ACTIVITY: An exact copy of the entries is needed, with every line included.

*** MATERIAL PROVIDED Section Begins ***

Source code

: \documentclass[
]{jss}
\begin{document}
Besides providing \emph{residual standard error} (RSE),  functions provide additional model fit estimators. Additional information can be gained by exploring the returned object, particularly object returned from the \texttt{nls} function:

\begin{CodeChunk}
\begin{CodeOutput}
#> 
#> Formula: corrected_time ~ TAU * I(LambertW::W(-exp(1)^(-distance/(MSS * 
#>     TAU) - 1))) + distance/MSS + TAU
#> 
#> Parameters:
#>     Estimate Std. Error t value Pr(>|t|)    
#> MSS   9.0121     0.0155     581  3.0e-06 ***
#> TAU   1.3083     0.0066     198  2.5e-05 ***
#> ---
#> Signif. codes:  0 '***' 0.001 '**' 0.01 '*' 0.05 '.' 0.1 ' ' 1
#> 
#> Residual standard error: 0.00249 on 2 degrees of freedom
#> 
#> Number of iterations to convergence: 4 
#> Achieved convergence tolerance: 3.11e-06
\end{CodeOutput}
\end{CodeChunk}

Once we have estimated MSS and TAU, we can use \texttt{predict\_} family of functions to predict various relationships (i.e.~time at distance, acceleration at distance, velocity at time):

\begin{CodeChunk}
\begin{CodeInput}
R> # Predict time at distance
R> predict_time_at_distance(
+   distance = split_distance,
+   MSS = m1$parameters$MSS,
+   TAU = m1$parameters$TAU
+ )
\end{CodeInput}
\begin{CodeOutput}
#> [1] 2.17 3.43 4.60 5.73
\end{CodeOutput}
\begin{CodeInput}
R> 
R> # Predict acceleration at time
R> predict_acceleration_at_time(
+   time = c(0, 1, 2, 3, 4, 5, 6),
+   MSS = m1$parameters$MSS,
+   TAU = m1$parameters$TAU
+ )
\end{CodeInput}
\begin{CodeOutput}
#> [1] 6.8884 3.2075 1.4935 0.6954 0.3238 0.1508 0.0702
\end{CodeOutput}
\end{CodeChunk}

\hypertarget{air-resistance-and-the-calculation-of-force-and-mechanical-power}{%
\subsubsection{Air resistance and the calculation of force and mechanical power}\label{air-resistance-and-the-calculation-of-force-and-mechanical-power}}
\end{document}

*** MATERIAL PROVIDED Section Ends ***

ANSWER TO THIS TASK:
Source code

: \documentclass[
]{jss}
\begin{document}
Besides providing \emph{residual standard error} (RSE),  functions provide additional model fit estimators. Additional information can be gained by exploring the returned object, particularly object returned from the \texttt{nls} function:

\begin{CodeChunk}
\begin{CodeOutput}
#> 
#> Formula: corrected_time ~ TAU * I(LambertW::W(-exp(1)^(-distance/(MSS * 
#>     TAU) - 1))) + distance/MSS + TAU
#> 
#> Parameters:
#>     Estimate Std. Error t value Pr(>|t|)    
#> MSS   9.0121     0.0155     581  3.0e-06 ***
#> TAU   1.3083     0.0066     198  2.5e-05 ***
#> ---
#> Signif. codes:  0 '***' 0.001 '**' 0.01 '*' 0.05 '.' 0.1 ' ' 1
#> 
#> Residual standard error: 0.00249 on 2 degrees of freedom
#> 
#> Number of iterations to convergence: 4 
#> Achieved convergence tolerance: 3.11e-06
\end{CodeOutput}
\end{CodeChunk}

Once we have estimated MSS and TAU, we can use \texttt{predict\_} family of functions to predict various relationships (i.e.~time at distance, acceleration at distance, velocity at time):

\begin{CodeChunk}
\begin{CodeInput}
R> # Predict time at distance
R> predict_time_at_distance(
+   distance = split_distance,
+   MSS = m1$parameters$MSS,
+   TAU = m1$parameters$TAU
+ )
\end{CodeInput}
\begin{CodeOutput}
#> [1] 2.17 3.43 4.60 5.73
\end{CodeOutput}
\begin{CodeInput}
R> 
R> # Predict acceleration at time
R> predict_acceleration_at_time(
+   time = c(0, 1, 2, 3, 4, 5, 6),
+   MSS = m1$parameters$MSS,
+   TAU = m1$parameters$TAU
+ )
\end{CodeInput}
\begin{CodeOutput}
#> [1] 6.8884 3.2075 1.4935 0.6954 0.3238 0.1508 0.0702
\end{CodeOutput}
\end{CodeChunk}

\hypertarget{air-resistance-and-the-calculation-of-force-and-mechanical-power}{%
\subsubsection{Air resistance and the calculation of force and mechanical power}\label{air-resistance-and-the-calculation-of-force-and-mechanical-power}}
\end{document}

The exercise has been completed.